Coming back to our problematic set of hypotheses, most of it is now grouped into a single hypothesis, corresponding to the sophisticated core of P. Therefore, the reference agent in the definition of regret now knows P but doesn't know b, making it feasible to compete with it.
Is this open thread not going to be a monthly thing?
FWIW I liked reading the comment threads here, and would be inclined to participate in the future. But that's just my opinion. I'm curious if more senior people had reasons for not liking the idea?

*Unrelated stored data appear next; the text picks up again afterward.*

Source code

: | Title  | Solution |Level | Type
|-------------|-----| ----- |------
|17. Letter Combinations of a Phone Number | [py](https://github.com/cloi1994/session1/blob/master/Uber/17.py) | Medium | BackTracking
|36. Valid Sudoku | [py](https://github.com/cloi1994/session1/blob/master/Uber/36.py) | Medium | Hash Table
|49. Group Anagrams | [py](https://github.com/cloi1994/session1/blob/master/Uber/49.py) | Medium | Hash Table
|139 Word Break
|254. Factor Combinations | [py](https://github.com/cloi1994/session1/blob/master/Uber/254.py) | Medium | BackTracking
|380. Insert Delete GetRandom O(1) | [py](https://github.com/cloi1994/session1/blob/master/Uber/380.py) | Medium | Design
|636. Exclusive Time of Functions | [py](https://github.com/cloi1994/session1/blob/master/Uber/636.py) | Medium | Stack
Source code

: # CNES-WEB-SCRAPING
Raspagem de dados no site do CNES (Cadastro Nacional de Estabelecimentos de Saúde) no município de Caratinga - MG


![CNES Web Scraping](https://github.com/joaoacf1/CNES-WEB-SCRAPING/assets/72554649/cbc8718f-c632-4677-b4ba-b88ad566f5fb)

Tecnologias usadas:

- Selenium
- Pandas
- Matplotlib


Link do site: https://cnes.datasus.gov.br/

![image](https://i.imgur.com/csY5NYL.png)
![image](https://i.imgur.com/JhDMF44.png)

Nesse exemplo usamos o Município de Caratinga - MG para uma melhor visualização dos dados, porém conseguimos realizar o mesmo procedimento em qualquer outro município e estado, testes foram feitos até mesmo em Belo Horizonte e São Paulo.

I expected that it would be better for me to polish ideas before posting on the forum, and treated this as an experiment to check. I think it broadly confirmed my original view, so I'm not very likely to post top-level comments on open threads in the future, and I told the admins so. I don't know what their decision process was after that. (Possibly they expected that future open threads would be much quieter, since the two biggest comment threads here were both started by my top-level comments.)
I felt a bit uncertain about doing one every month, and was planning to start another one in October. Depending on how that one goes we might go with a monthly schedule, or maybe every two months is the right way to go.
I've just been invited to this forum. How do I decide whether to put a post on the Alignment Forum vs. Less Wrong?
Basically, whether you think it's primarily related to alignment vs. rationality. (Everything on the AF is also on LW, but the reverse isn't true.) The feedback loop if you're posting too much or stuff that isn't polished enough is downvotes (or insufficient upvotes).